Wie immer die neue Koalitions-Regierung auch aussehen mag, eines ist gewiss: sie steht vor einem
Berg von Aufgaben und gewaltigen Herausforderungen, und es gibt keinen Garantieschein, dass
die neue Regierung zumindest einen Teil davon erfolgreich anpacken kann. Ob es sich um die
Sanierung der Staatsfinanzen, die Reform der sozialen Sicherungssysteme und des Steuerrechts oder
um den angespannten Arbeitsmarkt handelt, viel, sehr viel sogar, hängt davon ab, in weiten Teilen
der Gesellschaft eine positive Grundstimmung zu erzeugen. Denn nur so lassen sich grundlegende
Probleme, aber auch tiefsitzende Ängste beseitigen, eine wesentliche Grundvoraussetzung, um
positive und längerfristig wirkende gesellschaftliche Veränderungen durchführen zu können.

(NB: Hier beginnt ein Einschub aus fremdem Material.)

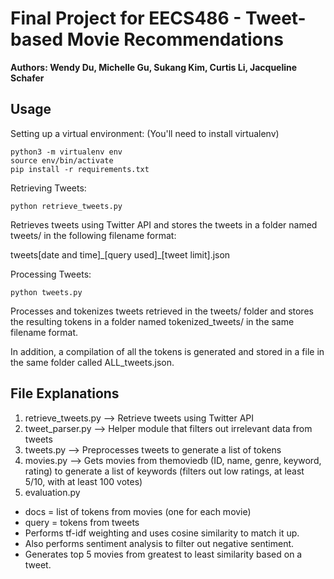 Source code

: # Final Project for EECS486 - Tweet-based Movie Recommendations
**Authors: Wendy Du, Michelle Gu, Sukang Kim, Curtis Li, Jacqueline Schafer**

## Usage

Setting up a virtual environment: (You'll need to install virtualenv)
```
python3 -m virtualenv env
source env/bin/activate
pip install -r requirements.txt
```

Retrieving Tweets:
```
python retrieve_tweets.py
```
Retrieves tweets using Twitter API and stores the tweets in a folder named tweets/ in the following filename format:

tweets[date and time]\_[query used]\_[tweet limit].json

Processing Tweets:
```
python tweets.py
```
Processes and tokenizes tweets retrieved in the tweets/ folder and stores the resulting tokens in a folder named tokenized_tweets/ in the same filename format.

In addition, a compilation of all the tokens is generated and stored in a file in the same folder called ALL_tweets.json.

## File Explanations

1. retrieve_tweets.py --> Retrieve tweets using Twitter API
2. tweet_parser.py --> Helper module that filters out irrelevant data from tweets
3. tweets.py --> Preprocesses tweets to generate a list of tokens
4. movies.py --> Gets movies from themoviedb (ID, name, genre, keyword, rating) to generate a list of keywords (filters out low ratings, at least 5/10, with at least 100 votes)
5. evaluation.py
  - docs = list of tokens from movies (one for each movie)
  - query = tokens from tweets
  - Performs tf-idf weighting and uses cosine similarity to match it up.
  - Also performs sentiment analysis to filter out negative sentiment.
  - Generates top 5 movies from greatest to least similarity based on a tweet.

Das Wahlergebnis vom Sonntag wirkt natürlich auch auf den Immobilienmarkt, beeinflusst mittel-
und langfristig die Preisentwicklung von Häusern, Eigentumswohnungen, Grundstücken, Mieten und
Pacht. Gerade im Hinblick auf die in absehbarer Zeit zu erwartenden erheblichen Veränderungen
im Sozial- und Steuerrecht wird das Privatinteresse am Erwerb einer Immobilie im Alterssegment
der jetzt 30-50-Jährigen überproportional ansteigen. Dies erzeugt eine neue Dynamik auf dem
Immobilienmarkt, trotz der zu erwartenden Abschaffung der Eigenheimzulage, trotz negativer
demographischer Entwicklung, trotz der Krise in der Bauwirtschaft. Denn die wachsende Einsicht,
in 20, 30 oder 40 Jahren im Alter weit mehr als heute auf eigenen Füßen stehen zu müssen,
zwingt, einen gangbaren Weg zu finden und zu gehen, der langfristig Kosten senkt und zugleich
soziale Sicherheit erhöht. Die eigenen vier Wände bieten einen hohen persönlichen Schutzwall,
was die Bürger in den meisten Ländern der EU als normal und wichtig ansehen. Nicht umsonst
sagen die Briten “My home is my castle“. In dieser Beziehung ist Deutschland leider noch immer
ein “Entwicklungsland“.
Aber die Zeiten ändern sich und auch die gesetzlichen Regeln zugunsten der Eigentümer. Kein
Wunder, dass das Interesse und die Attraktivität fast mit jedem Tag wächst, eine Immobilie
als Wert an sich zu besitzen. Vorsorge, Wohlbefinden, aber auch Prestige sind die wichtigsten
Antriebsfedern der kommenden Jahre. Und ein gerade ergangenes Urteil des Bundesgerichtshofes
zum Kündigungsschutz für Mieter liefert endlich die rechtliche Grundlage, auch mit dem sich
rasant ausbreitenden kriminellen “Miet-Nomadentum“ fertig zu werden. Dieses Urteil schafft
Rechtssicherheit und den notwendigen Freiraum, eine Immobilie gegebenenfalls auch wieder als
langfristige und sichere Kapitalanlage zu nutzen, was die Lukrativität dieses Marktes weiter erhöht.